Transparent support for data compression.

All the storages impose some limit on item size or attribute size. So when storing large objects like texts or JSON it makes sense to compress them as one way to mitigate the limit. This looks like totaly user-land problem, however life would be much easier if one could specify content-encoding for each attribute. This way one could have let’s say data attribute and serialize it with or without compression based on the specific conditions or software version. Then one can dream of having this natively supported by official client libraries — your cloud is only as good as your client library. Just let user set  is_compressible optional flag for each attribute, and let library handle the rest, and do transparent decompression on read based on content-encoding. And as a third level support web management console should understand and support decompression too.

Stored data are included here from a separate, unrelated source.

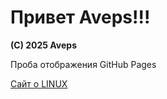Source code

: <style>
.tooltiplink {
    position: relative;
}

.tooltiplink:hover::after {
    content: attr(data-title);
    background-color: #8fbc8f;
    color: #fff;
    padding: 8px;
    border-radius: 4px;
    font-size: 12px;
    line-height: 14px;
    display: block;
    position: absolute;
    top: 100%;
    left: 50%;
    transform: translateX(-50%);
    white-space: nowrap;
    z-index: 1;
}
  
</style>

<h1>Привет Aveps!!!</h1>
<strong>(C) 2025 Aveps</strong>
<p>Проба отображения GitHub Pages</p>

<a class="tooltiplink" href="https://stm66.github.io/" data-title="Михаил stm66">Сайт о LINUX</a>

Transparent support for “overflow” storage

This may be familiar to those who knows how Postgres et al store data. While it is short it is stored as a single row record, once it becomes too large it “overflows” to separate table. I understand technical reasons of 400KB / 1MB limits and reasoning that “nobody will ever need more” ;)) However occasionally people do need more. In our use case 99.9% or 99.99% of data fits into the limit (with a good headroom), but then there is that 0.01–0.1% which does not, and it is a headache. Please, do transparent support for large objects. Make it slow, make it expensive, but do support large object.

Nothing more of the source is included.